Source material

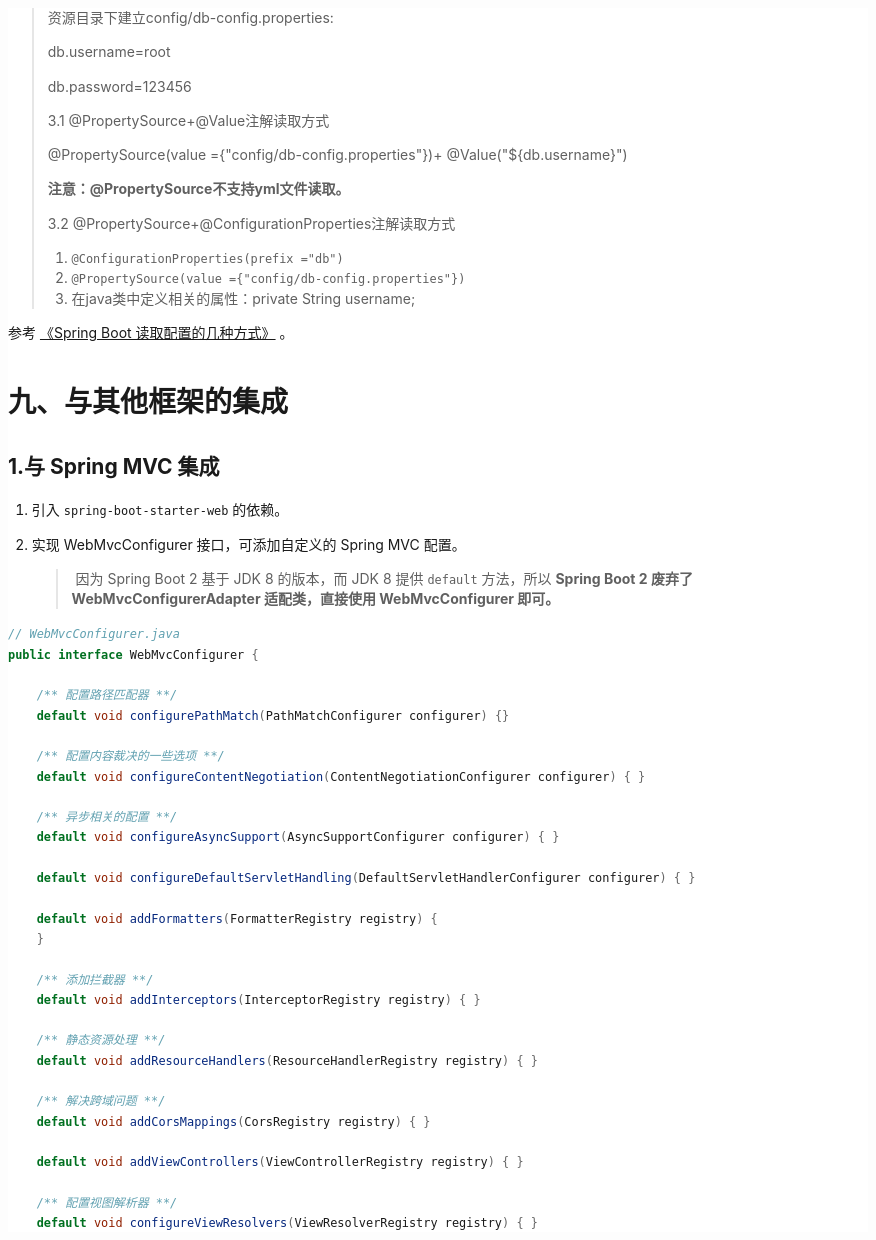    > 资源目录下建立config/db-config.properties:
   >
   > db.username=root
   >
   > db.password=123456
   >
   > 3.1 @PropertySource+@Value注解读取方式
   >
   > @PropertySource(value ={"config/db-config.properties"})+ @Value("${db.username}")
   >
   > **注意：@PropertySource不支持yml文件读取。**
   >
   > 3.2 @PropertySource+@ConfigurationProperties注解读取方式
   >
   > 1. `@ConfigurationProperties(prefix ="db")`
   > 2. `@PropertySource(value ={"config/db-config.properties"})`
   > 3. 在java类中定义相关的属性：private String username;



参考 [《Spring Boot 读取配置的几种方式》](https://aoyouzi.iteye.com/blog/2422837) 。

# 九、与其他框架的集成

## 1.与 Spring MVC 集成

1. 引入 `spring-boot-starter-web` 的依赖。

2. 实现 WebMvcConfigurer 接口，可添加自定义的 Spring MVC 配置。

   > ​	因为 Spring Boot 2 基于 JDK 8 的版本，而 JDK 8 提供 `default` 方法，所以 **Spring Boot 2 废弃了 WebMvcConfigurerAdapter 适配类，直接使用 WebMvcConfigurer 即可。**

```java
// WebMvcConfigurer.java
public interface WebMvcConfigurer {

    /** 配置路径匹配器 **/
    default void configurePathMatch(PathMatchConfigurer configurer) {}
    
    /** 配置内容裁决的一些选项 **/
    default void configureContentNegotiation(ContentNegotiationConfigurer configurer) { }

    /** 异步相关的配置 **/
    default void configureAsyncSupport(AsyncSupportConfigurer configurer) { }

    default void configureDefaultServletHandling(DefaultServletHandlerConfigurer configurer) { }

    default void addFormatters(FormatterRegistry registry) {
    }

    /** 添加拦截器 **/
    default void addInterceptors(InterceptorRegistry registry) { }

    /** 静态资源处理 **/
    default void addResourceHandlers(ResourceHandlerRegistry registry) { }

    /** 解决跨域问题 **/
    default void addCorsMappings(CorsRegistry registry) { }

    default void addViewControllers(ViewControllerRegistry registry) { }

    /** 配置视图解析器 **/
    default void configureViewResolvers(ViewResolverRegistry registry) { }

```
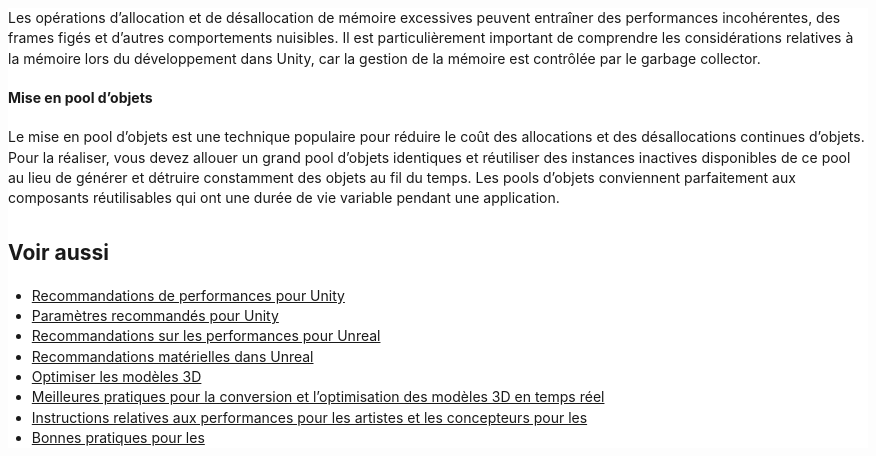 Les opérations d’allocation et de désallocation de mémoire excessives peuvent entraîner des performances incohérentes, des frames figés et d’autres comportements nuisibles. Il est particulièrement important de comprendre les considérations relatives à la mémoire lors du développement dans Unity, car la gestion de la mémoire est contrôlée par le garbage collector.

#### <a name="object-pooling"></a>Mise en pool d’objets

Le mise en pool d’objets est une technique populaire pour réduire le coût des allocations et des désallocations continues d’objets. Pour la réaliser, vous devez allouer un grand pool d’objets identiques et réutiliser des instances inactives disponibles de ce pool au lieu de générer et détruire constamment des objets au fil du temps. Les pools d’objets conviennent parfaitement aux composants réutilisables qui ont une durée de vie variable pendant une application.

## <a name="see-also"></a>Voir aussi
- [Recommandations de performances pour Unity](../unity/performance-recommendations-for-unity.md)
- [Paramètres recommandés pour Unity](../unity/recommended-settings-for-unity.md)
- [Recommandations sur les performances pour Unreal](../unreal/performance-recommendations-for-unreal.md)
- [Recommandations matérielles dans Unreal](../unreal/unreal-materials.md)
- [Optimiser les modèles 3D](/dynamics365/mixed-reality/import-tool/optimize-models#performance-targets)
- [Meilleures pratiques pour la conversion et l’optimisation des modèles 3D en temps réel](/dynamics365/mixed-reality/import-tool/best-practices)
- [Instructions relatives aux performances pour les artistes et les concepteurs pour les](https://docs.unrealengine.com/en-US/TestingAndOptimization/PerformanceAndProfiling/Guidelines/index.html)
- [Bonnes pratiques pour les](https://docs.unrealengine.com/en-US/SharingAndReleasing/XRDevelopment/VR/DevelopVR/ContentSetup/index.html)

Your goal
Full transcription of the material, exact in every line, without images.

Your solution
    > 资源目录下建立config/db-config.properties:
   >
   > db.username=root
   >
   > db.password=123456
   >
   > 3.1 @PropertySource+@Value注解读取方式
   >
   > @PropertySource(value ={"config/db-config.properties"})+ @Value("${db.username}")
   >
   > **注意：@PropertySource不支持yml文件读取。**
   >
   > 3.2 @PropertySource+@ConfigurationProperties注解读取方式
   >
   > 1. `@ConfigurationProperties(prefix ="db")`
   > 2. `@PropertySource(value ={"config/db-config.properties"})`
   > 3. 在java类中定义相关的属性：private String username;



参考 [《Spring Boot 读取配置的几种方式》](https://aoyouzi.iteye.com/blog/2422837) 。

# 九、与其他框架的集成

## 1.与 Spring MVC 集成

1. 引入 `spring-boot-starter-web` 的依赖。

2. 实现 WebMvcConfigurer 接口，可添加自定义的 Spring MVC 配置。

   > ​	因为 Spring Boot 2 基于 JDK 8 的版本，而 JDK 8 提供 `default` 方法，所以 **Spring Boot 2 废弃了 WebMvcConfigurerAdapter 适配类，直接使用 WebMvcConfigurer 即可。**

```java
// WebMvcConfigurer.java
public interface WebMvcConfigurer {

    /** 配置路径匹配器 **/
    default void configurePathMatch(PathMatchConfigurer configurer) {}
    
    /** 配置内容裁决的一些选项 **/
    default void configureContentNegotiation(ContentNegotiationConfigurer configurer) { }

    /** 异步相关的配置 **/
    default void configureAsyncSupport(AsyncSupportConfigurer configurer) { }

    default void configureDefaultServletHandling(DefaultServletHandlerConfigurer configurer) { }

    default void addFormatters(FormatterRegistry registry) {
    }

    /** 添加拦截器 **/
    default void addInterceptors(InterceptorRegistry registry) { }

    /** 静态资源处理 **/
    default void addResourceHandlers(ResourceHandlerRegistry registry) { }

    /** 解决跨域问题 **/
    default void addCorsMappings(CorsRegistry registry) { }

    default void addViewControllers(ViewControllerRegistry registry) { }

    /** 配置视图解析器 **/
    default void configureViewResolvers(ViewResolverRegistry registry) { }

```
 Les opérations d’allocation et de désallocation de mémoire excessives peuvent entraîner des performances incohérentes, des frames figés et d’autres comportements nuisibles. Il est particulièrement important de comprendre les considérations relatives à la mémoire lors du développement dans Unity, car la gestion de la mémoire est contrôlée par le garbage collector.

#### <a name="object-pooling"></a>Mise en pool d’objets

Le mise en pool d’objets est une technique populaire pour réduire le coût des allocations et des désallocations continues d’objets. Pour la réaliser, vous devez allouer un grand pool d’objets identiques et réutiliser des instances inactives disponibles de ce pool au lieu de générer et détruire constamment des objets au fil du temps. Les pools d’objets conviennent parfaitement aux composants réutilisables qui ont une durée de vie variable pendant une application.

## <a name="see-also"></a>Voir aussi
- [Recommandations de performances pour Unity](../unity/performance-recommendations-for-unity.md)
- [Paramètres recommandés pour Unity](../unity/recommended-settings-for-unity.md)
- [Recommandations sur les performances pour Unreal](../unreal/performance-recommendations-for-unreal.md)
- [Recommandations matérielles dans Unreal](../unreal/unreal-materials.md)
- [Optimiser les modèles 3D](/dynamics365/mixed-reality/import-tool/optimize-models#performance-targets)
- [Meilleures pratiques pour la conversion et l’optimisation des modèles 3D en temps réel](/dynamics365/mixed-reality/import-tool/best-practices)
- [Instructions relatives aux performances pour les artistes et les concepteurs pour les](https://docs.unrealengine.com/en-US/TestingAndOptimization/PerformanceAndProfiling/Guidelines/index.html)
- [Bonnes pratiques pour les](https://docs.unrealengine.com/en-US/SharingAndReleasing/XRDevelopment/VR/DevelopVR/ContentSetup/index.html)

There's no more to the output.